[Dataset records]
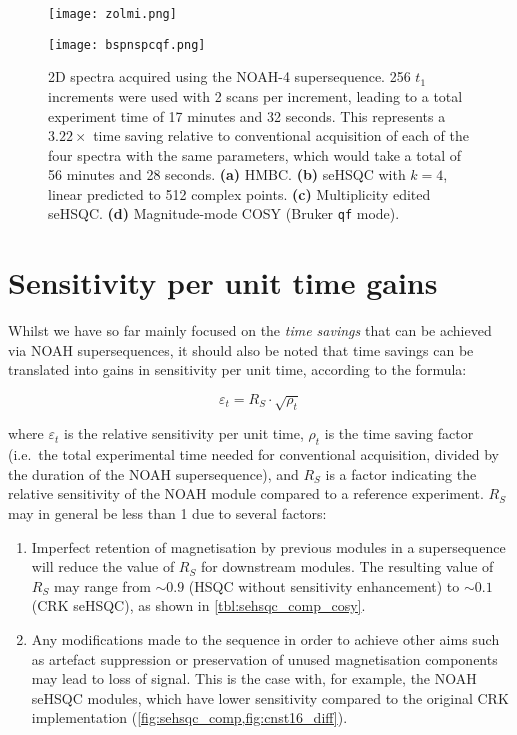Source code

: \begin{figure}
    \centering
    \texttt{[image: zolmi.png]}\phantom{aaaaaa}

    \texttt{[image: bspnspcqf.png]}
    \caption{
        2D spectra acquired using the NOAH-4  supersequence.
        256 $t_1$ increments were used with 2 scans per increment, leading to a total experiment time of 17 minutes and 32 seconds.
        This represents a $3.22\times$ time saving relative to conventional acquisition of each of the four spectra with the same parameters, which would take a total of 56 minutes and 28 seconds.
        \textbf{(a)} HMBC.
        \textbf{(b)} \nitrogen{} seHSQC with $k = 4$, linear predicted to 512 complex points.
        \textbf{(c)} Multiplicity edited \carbon{} seHSQC.
        \textbf{(d)} Magnitude-mode COSY (Bruker \texttt{qf} mode).
        \zolmi{}
    }
    \label{fig:bspnspcqf}
\end{figure}

\section{Sensitivity per unit time gains}

Whilst we have so far mainly focused on the \textit{time savings} that can be achieved via NOAH supersequences, it should also be noted that time savings can be translated into gains in sensitivity per unit time, according to the formula:\autocite{Kupce2019JMR}

$$\varepsilon_t = R_S \cdot \sqrt{\rho_t}$$

where $\varepsilon_t$ is the relative sensitivity per unit time, $\rho_t$ is the time saving factor (i.e.\ the total experimental time needed for conventional acquisition, divided by the duration of the NOAH supersequence), and $R_S$ is a factor indicating the relative sensitivity of the NOAH module compared to a reference experiment.
$R_S$ may in general be less than 1 due to several factors:

\begin{enumerate}
    \item Imperfect retention of magnetisation by previous modules in a supersequence will reduce the value of $R_S$ for downstream modules.
        The resulting value of $R_S$ may range from $\sim 0.9$ (HSQC without sensitivity enhancement) to $\sim 0.1$ (CRK seHSQC), as shown in \cref{tbl:sehsqc_comp_cosy}.
    \item Any modifications made to the sequence in order to achieve other aims such as artefact suppression or preservation of unused magnetisation components may lead to loss of signal.
        This is the case with, for example, the NOAH seHSQC modules, which have lower sensitivity compared to the original CRK implementation (\cref{fig:sehsqc_comp,fig:cnst16_diff}).
\end{enumerate}

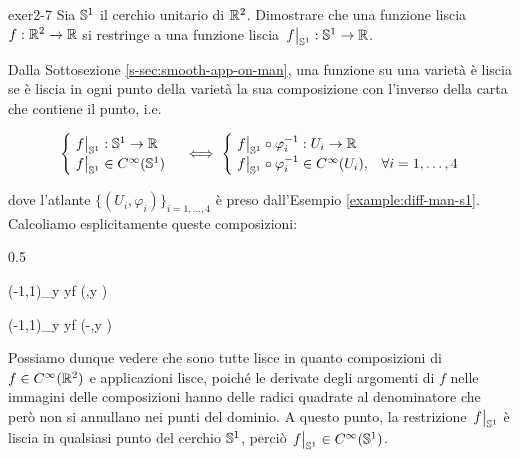 
{exer2-7}
{
Sia $ \S^{1} $ il cerchio unitario di $ \R^{2} $. Dimostrare che una funzione liscia $ f : \R^{2} \to \R $ si restringe a una funzione liscia $ \eval{f}_{\S^{1}} : \S^{1} \to \R $.
}
{
Dalla Sottosezione \ref{s-sec:smooth-app-on-man}, una funzione su una varietà è liscia se è liscia in ogni punto della varietà la sua composizione con l'inverso della carta che contiene il punto, i.e.

\begin{equation}
	\begin{cases}
		\eval{f}_{\S^{1}} : \S^{1} \to \R \\
		\eval{f}_{\S^{1}} \in C^{\infty}(\S^{1})
	\end{cases} %
	\iff %
	\begin{cases}
		\eval{f}_{\S^{1}} \circ \varphi_{i}^{-1} : U_{i} \to \R \\
		\eval{f}_{\S^{1}} \circ \varphi_{i}^{-1} \in C^{\infty}(U_{i}), & \forall i=1,\dots,4
	\end{cases}
\end{equation}

dove l'atlante $ \{(U_{i},\varphi_{i})\}_{i=1,\dots,4} $ è preso dall'Esempio \ref{example:diff-man-s1}. \\
Calcoliamo esplicitamente queste composizioni:

	{0.5}{%
				{(-1,1)_{y}}{\R}
				{y}{f \left(,y \right)}
			
				{(-1,1)_{y}}{\R}
				{y}{f \left(-,y \right)}
			}

Possiamo dunque vedere che sono tutte lisce in quanto composizioni di $ f \in C^{\infty}(\R^{2}) $ e applicazioni lisce, poiché le derivate degli argomenti di $ f $ nelle immagini delle composizioni hanno delle radici quadrate al denominatore che però non si annullano nei punti del dominio. A questo punto, la restrizione $ \eval{f}_{\S^{1}} $ è liscia in qualsiasi punto del cerchio $ \S^{1} $, perciò $ \eval{f}_{\S^{1}} \in C^{\infty}(\S^{1}) $.

}
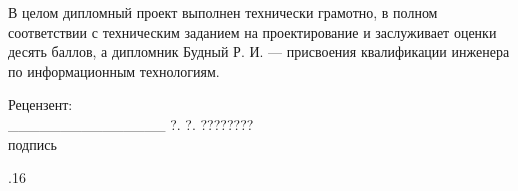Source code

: \documentclass[a4paper,hidelinks,14pt]{extarticle}
\begin{document}
В целом дипломный проект выполнен технически грамотно, в полном соответствии
с техническим заданием на проектирование и заслуживает оценки {\color{red} десять баллов},
а дипломник Будный Р. И. --- присвоения квалификации инженера по информационным технологиям.

\bigskip
\noindent Рецензент: \\
 \_\_\_\_\_\_\_\_\_\_\_\_\_\_\_ {\color{red} ?. ?. ????????} \\
\hspace*{8.5cm} {\small подпись}

.16
\end{document}

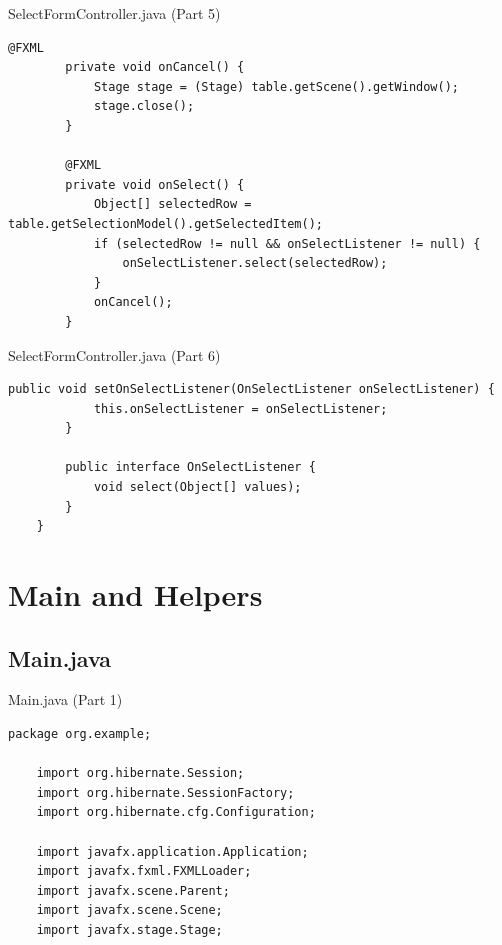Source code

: \documentclass[aspectratio=169, table]{beamer}
\begin{document}
\begin{frame}[fragile]{SelectFormController.java (Part 5)}
	\vspace{20pt}
	\begin{lstlisting}[style=JavaStyle]
		@FXML
		private void onCancel() {
			Stage stage = (Stage) table.getScene().getWindow();
			stage.close();
		}
		
		@FXML
		private void onSelect() {
			Object[] selectedRow = table.getSelectionModel().getSelectedItem();
			if (selectedRow != null && onSelectListener != null) {
				onSelectListener.select(selectedRow);
			}
			onCancel();
		}
	\end{lstlisting}
\end{frame}

\begin{frame}[fragile]{SelectFormController.java (Part 6)}
	\vspace{20pt}
	\begin{lstlisting}[style=JavaStyle]
		public void setOnSelectListener(OnSelectListener onSelectListener) {
			this.onSelectListener = onSelectListener;
		}
		
		public interface OnSelectListener {
			void select(Object[] values);
		}
	}
\end{lstlisting}
\end{frame}

\section{Main and Helpers}
\subsection{Main.java}
\begin{frame}[fragile]{Main.java (Part 1)}
\vspace{20pt}
\begin{lstlisting}[style=JavaStyle]
	package org.example;
	
	import org.hibernate.Session;
	import org.hibernate.SessionFactory;
	import org.hibernate.cfg.Configuration;
	
	import javafx.application.Application;
	import javafx.fxml.FXMLLoader;
	import javafx.scene.Parent;
	import javafx.scene.Scene;
	import javafx.stage.Stage;
\end{lstlisting}
\end{frame}
\end{document}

Your instructions
Leaving the pictures out, write out every entry exactly.

Answer space
Source code

: \begin{figure}
    \centering
    \texttt{[image: zolmi.png]}\phantom{aaaaaa}

    \texttt{[image: bspnspcqf.png]}
    \caption{
        2D spectra acquired using the NOAH-4  supersequence.
        256 $t_1$ increments were used with 2 scans per increment, leading to a total experiment time of 17 minutes and 32 seconds.
        This represents a $3.22\times$ time saving relative to conventional acquisition of each of the four spectra with the same parameters, which would take a total of 56 minutes and 28 seconds.
        \textbf{(a)} HMBC.
        \textbf{(b)} \nitrogen{} seHSQC with $k = 4$, linear predicted to 512 complex points.
        \textbf{(c)} Multiplicity edited \carbon{} seHSQC.
        \textbf{(d)} Magnitude-mode COSY (Bruker \texttt{qf} mode).
        \zolmi{}
    }
    \label{fig:bspnspcqf}
\end{figure}

\section{Sensitivity per unit time gains}

Whilst we have so far mainly focused on the \textit{time savings} that can be achieved via NOAH supersequences, it should also be noted that time savings can be translated into gains in sensitivity per unit time, according to the formula:\autocite{Kupce2019JMR}

$$\varepsilon_t = R_S \cdot \sqrt{\rho_t}$$

where $\varepsilon_t$ is the relative sensitivity per unit time, $\rho_t$ is the time saving factor (i.e.\ the total experimental time needed for conventional acquisition, divided by the duration of the NOAH supersequence), and $R_S$ is a factor indicating the relative sensitivity of the NOAH module compared to a reference experiment.
$R_S$ may in general be less than 1 due to several factors:

\begin{enumerate}
    \item Imperfect retention of magnetisation by previous modules in a supersequence will reduce the value of $R_S$ for downstream modules.
        The resulting value of $R_S$ may range from $\sim 0.9$ (HSQC without sensitivity enhancement) to $\sim 0.1$ (CRK seHSQC), as shown in \cref{tbl:sehsqc_comp_cosy}.
    \item Any modifications made to the sequence in order to achieve other aims such as artefact suppression or preservation of unused magnetisation components may lead to loss of signal.
        This is the case with, for example, the NOAH seHSQC modules, which have lower sensitivity compared to the original CRK implementation (\cref{fig:sehsqc_comp,fig:cnst16_diff}).
\end{enumerate}

{exer2-7}
{
Sia $ \S^{1} $ il cerchio unitario di $ \R^{2} $. Dimostrare che una funzione liscia $ f : \R^{2} \to \R $ si restringe a una funzione liscia $ \eval{f}_{\S^{1}} : \S^{1} \to \R $.
}
{
Dalla Sottosezione \ref{s-sec:smooth-app-on-man}, una funzione su una varietà è liscia se è liscia in ogni punto della varietà la sua composizione con l'inverso della carta che contiene il punto, i.e.

\begin{equation}
	\begin{cases}
		\eval{f}_{\S^{1}} : \S^{1} \to \R \\
		\eval{f}_{\S^{1}} \in C^{\infty}(\S^{1})
	\end{cases} %
	\iff %
	\begin{cases}
		\eval{f}_{\S^{1}} \circ \varphi_{i}^{-1} : U_{i} \to \R \\
		\eval{f}_{\S^{1}} \circ \varphi_{i}^{-1} \in C^{\infty}(U_{i}), & \forall i=1,\dots,4
	\end{cases}
\end{equation}

dove l'atlante $ \{(U_{i},\varphi_{i})\}_{i=1,\dots,4} $ è preso dall'Esempio \ref{example:diff-man-s1}. \\
Calcoliamo esplicitamente queste composizioni:

	{0.5}{%
				{(-1,1)_{y}}{\R}
				{y}{f \left(,y \right)}
			
				{(-1,1)_{y}}{\R}
				{y}{f \left(-,y \right)}
			}

Possiamo dunque vedere che sono tutte lisce in quanto composizioni di $ f \in C^{\infty}(\R^{2}) $ e applicazioni lisce, poiché le derivate degli argomenti di $ f $ nelle immagini delle composizioni hanno delle radici quadrate al denominatore che però non si annullano nei punti del dominio. A questo punto, la restrizione $ \eval{f}_{\S^{1}} $ è liscia in qualsiasi punto del cerchio $ \S^{1} $, perciò $ \eval{f}_{\S^{1}} \in C^{\infty}(\S^{1}) $.

}
Source code

: \documentclass[a4paper,hidelinks,14pt]{extarticle}
\begin{document}
В целом дипломный проект выполнен технически грамотно, в полном соответствии
с техническим заданием на проектирование и заслуживает оценки {\color{red} десять баллов},
а дипломник Будный Р. И. --- присвоения квалификации инженера по информационным технологиям.

\bigskip
\noindent Рецензент: \\
 \_\_\_\_\_\_\_\_\_\_\_\_\_\_\_ {\color{red} ?. ?. ????????} \\
\hspace*{8.5cm} {\small подпись}

.16
\end{document}

Source code

: \documentclass[aspectratio=169, table]{beamer}
\begin{document}
\begin{frame}[fragile]{SelectFormController.java (Part 5)}
	\vspace{20pt}
	\begin{lstlisting}[style=JavaStyle]
		@FXML
		private void onCancel() {
			Stage stage = (Stage) table.getScene().getWindow();
			stage.close();
		}
		
		@FXML
		private void onSelect() {
			Object[] selectedRow = table.getSelectionModel().getSelectedItem();
			if (selectedRow != null && onSelectListener != null) {
				onSelectListener.select(selectedRow);
			}
			onCancel();
		}
	\end{lstlisting}
\end{frame}

\begin{frame}[fragile]{SelectFormController.java (Part 6)}
	\vspace{20pt}
	\begin{lstlisting}[style=JavaStyle]
		public void setOnSelectListener(OnSelectListener onSelectListener) {
			this.onSelectListener = onSelectListener;
		}
		
		public interface OnSelectListener {
			void select(Object[] values);
		}
	}
\end{lstlisting}
\end{frame}

\section{Main and Helpers}
\subsection{Main.java}
\begin{frame}[fragile]{Main.java (Part 1)}
\vspace{20pt}
\begin{lstlisting}[style=JavaStyle]
	package org.example;
	
	import org.hibernate.Session;
	import org.hibernate.SessionFactory;
	import org.hibernate.cfg.Configuration;
	
	import javafx.application.Application;
	import javafx.fxml.FXMLLoader;
	import javafx.scene.Parent;
	import javafx.scene.Scene;
	import javafx.stage.Stage;
\end{lstlisting}
\end{frame}
\end{document}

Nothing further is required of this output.